* Work instruction
Going through the data below, please show each line containing the string "如果缓存命中".
[Start of Attachment]
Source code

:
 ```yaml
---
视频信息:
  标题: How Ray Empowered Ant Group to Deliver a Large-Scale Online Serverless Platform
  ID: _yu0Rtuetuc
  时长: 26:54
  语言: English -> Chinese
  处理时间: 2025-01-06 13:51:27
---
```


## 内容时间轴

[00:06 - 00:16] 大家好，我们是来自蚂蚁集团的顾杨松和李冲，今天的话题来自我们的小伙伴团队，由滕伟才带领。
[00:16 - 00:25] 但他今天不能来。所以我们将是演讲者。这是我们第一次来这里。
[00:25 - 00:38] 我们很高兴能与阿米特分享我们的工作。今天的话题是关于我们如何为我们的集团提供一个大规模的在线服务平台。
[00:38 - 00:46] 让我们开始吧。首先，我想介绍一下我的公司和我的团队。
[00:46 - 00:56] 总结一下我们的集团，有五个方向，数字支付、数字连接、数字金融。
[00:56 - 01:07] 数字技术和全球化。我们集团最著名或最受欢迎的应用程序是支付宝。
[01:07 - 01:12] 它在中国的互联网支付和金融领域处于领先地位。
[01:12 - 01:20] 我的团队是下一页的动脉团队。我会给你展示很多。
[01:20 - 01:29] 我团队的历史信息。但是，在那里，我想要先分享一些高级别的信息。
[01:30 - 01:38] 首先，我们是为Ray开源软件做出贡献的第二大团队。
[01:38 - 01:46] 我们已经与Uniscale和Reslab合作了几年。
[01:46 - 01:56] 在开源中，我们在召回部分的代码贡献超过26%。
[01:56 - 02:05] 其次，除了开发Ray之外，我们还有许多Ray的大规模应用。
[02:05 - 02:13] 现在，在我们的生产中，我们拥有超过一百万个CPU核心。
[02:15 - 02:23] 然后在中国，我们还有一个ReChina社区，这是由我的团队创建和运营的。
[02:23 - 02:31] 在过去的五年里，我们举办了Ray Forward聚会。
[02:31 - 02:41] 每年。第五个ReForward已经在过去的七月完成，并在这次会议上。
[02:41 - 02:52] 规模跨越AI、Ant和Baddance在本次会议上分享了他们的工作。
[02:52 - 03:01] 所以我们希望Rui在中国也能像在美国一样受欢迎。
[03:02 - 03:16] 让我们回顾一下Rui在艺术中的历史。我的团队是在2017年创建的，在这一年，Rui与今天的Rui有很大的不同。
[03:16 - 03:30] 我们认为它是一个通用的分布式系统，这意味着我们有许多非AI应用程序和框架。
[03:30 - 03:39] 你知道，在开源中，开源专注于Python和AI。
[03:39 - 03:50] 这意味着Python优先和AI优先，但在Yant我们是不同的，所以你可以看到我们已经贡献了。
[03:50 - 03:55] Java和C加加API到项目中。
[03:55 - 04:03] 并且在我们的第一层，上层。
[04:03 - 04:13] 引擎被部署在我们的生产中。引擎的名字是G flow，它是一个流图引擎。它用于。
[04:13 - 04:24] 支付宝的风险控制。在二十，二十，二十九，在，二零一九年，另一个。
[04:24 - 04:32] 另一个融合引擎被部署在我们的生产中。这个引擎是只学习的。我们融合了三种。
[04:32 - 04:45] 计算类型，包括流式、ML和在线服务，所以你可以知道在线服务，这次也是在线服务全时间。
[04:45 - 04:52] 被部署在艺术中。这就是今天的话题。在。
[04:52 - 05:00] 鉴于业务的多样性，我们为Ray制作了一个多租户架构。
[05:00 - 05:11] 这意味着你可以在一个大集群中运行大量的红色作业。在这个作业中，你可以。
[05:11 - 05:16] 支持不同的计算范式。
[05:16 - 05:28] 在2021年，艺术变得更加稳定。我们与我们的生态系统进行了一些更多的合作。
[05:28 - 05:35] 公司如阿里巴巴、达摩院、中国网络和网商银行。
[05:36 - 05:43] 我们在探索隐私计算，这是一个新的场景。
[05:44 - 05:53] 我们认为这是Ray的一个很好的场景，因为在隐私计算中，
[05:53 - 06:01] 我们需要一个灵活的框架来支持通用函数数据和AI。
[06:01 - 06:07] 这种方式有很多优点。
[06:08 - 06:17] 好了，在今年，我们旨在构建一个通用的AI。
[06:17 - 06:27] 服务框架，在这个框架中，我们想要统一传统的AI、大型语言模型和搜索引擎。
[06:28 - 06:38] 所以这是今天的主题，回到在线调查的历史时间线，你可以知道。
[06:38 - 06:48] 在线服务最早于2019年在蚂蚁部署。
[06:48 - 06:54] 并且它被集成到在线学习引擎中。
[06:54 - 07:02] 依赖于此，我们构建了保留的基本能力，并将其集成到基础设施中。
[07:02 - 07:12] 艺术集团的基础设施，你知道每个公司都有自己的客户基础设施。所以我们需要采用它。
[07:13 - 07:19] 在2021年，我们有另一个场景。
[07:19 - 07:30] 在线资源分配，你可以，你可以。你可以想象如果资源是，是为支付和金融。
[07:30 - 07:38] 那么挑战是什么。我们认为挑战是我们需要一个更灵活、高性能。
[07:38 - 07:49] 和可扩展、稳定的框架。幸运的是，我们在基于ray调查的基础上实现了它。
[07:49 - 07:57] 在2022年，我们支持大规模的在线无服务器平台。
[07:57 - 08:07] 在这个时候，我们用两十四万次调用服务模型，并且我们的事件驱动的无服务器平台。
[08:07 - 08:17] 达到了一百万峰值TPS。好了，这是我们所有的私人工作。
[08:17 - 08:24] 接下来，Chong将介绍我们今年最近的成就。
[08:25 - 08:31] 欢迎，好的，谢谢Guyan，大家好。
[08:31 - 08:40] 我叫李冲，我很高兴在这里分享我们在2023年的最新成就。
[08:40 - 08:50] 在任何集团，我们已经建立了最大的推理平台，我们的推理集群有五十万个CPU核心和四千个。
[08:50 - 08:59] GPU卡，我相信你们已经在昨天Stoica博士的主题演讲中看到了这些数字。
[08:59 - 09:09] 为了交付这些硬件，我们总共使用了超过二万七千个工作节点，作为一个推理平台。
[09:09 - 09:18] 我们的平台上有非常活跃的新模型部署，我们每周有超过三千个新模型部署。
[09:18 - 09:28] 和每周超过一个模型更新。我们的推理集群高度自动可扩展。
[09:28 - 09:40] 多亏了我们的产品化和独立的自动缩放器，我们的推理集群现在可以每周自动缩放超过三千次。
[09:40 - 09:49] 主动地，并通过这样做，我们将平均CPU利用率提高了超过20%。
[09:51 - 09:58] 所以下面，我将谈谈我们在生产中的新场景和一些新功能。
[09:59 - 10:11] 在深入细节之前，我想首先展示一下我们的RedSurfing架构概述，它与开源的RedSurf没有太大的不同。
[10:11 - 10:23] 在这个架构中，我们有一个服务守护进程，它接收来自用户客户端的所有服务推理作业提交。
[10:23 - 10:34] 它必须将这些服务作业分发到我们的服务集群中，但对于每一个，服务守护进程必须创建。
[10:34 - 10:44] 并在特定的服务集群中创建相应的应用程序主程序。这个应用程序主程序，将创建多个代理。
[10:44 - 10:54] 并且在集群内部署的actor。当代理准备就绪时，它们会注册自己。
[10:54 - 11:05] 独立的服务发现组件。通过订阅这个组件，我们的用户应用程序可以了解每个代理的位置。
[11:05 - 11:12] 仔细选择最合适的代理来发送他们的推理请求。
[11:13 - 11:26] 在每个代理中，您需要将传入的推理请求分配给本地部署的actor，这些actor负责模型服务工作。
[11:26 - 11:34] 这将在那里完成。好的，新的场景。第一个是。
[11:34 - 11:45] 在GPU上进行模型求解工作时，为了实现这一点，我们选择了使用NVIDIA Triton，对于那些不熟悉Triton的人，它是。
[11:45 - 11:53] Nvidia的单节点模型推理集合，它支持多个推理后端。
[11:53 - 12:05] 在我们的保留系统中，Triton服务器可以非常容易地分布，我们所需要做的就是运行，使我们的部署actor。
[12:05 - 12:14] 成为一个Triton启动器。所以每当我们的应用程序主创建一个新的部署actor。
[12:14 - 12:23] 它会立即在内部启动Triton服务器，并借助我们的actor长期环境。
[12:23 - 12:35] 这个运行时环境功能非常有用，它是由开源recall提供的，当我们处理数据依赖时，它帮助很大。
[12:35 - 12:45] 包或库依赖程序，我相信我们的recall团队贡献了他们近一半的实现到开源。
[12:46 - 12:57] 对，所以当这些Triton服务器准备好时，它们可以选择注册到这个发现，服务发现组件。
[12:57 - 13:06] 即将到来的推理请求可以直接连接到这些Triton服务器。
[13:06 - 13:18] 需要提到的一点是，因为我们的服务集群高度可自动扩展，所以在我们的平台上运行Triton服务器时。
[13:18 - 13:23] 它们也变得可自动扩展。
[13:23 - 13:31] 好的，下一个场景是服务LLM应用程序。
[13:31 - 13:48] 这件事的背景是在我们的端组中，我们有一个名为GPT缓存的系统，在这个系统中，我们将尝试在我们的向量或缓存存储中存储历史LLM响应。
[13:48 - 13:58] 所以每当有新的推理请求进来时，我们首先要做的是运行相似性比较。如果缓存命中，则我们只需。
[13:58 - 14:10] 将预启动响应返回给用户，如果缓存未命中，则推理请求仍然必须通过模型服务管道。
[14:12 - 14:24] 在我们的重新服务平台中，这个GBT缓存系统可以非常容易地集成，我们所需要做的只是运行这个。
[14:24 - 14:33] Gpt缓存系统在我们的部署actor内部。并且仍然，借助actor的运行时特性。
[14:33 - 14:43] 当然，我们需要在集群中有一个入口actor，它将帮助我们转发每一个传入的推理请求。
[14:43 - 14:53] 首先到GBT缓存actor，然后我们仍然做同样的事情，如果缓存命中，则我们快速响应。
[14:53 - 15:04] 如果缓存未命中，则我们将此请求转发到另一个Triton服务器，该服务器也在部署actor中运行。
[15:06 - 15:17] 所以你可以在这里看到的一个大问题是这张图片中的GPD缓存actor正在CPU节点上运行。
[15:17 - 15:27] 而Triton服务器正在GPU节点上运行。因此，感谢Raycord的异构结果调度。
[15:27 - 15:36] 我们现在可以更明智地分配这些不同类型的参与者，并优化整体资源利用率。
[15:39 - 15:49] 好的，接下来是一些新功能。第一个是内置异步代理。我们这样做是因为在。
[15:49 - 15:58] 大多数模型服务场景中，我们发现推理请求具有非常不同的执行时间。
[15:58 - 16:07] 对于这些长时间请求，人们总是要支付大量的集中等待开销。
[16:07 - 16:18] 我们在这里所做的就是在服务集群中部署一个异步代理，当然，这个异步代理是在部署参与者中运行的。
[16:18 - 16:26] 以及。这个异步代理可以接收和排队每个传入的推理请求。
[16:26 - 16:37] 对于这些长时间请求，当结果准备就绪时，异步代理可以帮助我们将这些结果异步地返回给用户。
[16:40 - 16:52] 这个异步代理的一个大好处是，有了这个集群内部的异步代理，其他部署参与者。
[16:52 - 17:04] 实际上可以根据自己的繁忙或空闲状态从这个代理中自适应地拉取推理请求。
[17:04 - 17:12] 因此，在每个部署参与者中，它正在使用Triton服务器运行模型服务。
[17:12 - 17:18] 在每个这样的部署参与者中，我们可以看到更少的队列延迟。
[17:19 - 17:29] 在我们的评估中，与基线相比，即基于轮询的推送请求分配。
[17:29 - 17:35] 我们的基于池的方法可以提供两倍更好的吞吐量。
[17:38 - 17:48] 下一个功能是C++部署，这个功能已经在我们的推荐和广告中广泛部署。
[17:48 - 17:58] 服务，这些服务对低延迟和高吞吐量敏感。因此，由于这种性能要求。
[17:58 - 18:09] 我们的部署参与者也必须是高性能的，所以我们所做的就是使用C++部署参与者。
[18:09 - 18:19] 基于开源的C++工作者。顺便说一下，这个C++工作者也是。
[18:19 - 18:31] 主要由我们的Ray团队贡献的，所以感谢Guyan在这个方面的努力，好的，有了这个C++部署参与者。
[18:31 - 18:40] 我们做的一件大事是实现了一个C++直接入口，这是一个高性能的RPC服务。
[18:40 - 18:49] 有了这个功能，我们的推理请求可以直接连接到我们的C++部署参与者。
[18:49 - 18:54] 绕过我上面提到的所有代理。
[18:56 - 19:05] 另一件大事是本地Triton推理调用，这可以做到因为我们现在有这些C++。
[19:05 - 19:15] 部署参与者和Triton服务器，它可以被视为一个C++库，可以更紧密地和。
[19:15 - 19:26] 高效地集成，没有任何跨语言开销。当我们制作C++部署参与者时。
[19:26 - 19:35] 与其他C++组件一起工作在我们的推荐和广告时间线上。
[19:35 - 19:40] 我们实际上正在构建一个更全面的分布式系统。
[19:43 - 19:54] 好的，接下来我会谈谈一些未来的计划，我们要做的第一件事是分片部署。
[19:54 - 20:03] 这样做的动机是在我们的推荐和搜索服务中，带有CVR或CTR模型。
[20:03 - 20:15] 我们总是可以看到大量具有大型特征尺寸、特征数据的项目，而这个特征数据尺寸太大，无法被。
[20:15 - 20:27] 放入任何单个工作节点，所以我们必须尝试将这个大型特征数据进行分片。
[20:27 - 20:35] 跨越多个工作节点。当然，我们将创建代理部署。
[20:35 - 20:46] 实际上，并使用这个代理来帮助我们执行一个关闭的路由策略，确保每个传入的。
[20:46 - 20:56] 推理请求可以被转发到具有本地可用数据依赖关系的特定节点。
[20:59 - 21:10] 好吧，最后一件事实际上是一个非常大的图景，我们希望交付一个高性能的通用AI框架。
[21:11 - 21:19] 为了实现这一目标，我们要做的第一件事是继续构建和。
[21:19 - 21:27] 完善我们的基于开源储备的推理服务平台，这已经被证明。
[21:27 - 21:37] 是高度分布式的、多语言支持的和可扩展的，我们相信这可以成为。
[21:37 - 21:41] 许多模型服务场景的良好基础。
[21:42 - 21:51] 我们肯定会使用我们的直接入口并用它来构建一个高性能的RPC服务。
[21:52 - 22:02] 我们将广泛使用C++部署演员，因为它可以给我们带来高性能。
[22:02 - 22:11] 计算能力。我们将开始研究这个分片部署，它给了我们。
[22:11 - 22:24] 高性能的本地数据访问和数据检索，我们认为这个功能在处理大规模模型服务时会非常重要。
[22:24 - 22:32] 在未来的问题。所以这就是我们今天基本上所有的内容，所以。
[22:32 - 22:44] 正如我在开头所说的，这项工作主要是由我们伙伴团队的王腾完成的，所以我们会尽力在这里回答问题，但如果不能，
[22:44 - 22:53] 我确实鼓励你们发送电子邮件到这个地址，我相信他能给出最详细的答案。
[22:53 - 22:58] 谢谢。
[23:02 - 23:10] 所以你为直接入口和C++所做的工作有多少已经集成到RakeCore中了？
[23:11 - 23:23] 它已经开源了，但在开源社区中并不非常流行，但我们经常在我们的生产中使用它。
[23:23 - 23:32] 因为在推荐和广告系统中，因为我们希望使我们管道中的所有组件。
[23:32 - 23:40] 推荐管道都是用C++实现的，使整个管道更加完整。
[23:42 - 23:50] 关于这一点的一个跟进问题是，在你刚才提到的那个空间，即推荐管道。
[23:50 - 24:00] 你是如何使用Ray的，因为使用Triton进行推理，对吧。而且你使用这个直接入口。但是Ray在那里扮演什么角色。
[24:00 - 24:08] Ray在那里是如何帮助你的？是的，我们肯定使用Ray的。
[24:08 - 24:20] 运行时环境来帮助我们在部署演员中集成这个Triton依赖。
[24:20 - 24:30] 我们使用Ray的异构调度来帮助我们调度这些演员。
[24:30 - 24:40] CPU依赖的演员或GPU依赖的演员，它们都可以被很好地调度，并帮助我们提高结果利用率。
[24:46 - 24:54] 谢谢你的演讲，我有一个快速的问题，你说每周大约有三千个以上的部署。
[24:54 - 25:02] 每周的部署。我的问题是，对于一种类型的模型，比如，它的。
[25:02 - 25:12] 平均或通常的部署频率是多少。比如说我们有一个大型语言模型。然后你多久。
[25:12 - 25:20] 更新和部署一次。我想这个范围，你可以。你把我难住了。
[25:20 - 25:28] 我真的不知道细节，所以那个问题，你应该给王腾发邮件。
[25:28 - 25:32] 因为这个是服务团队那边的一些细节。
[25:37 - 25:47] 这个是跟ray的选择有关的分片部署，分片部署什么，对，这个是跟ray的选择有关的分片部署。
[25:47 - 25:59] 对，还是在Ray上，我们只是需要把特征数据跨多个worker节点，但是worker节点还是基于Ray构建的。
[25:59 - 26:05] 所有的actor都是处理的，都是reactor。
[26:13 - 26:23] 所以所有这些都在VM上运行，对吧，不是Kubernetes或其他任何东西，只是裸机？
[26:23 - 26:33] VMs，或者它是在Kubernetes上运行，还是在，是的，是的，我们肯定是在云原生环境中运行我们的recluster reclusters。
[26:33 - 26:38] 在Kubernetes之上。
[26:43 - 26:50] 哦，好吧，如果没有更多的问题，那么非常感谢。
[End of Attachment]
* Output of the task
[13:48 - 13:58] 所以每当有新的推理请求进来时，我们首先要做的是运行相似性比较。如果缓存命中，则我们只需。
[14:43 - 14:53] 首先到GBT缓存actor，然后我们仍然做同样的事情，如果缓存命中，则我们快速响应。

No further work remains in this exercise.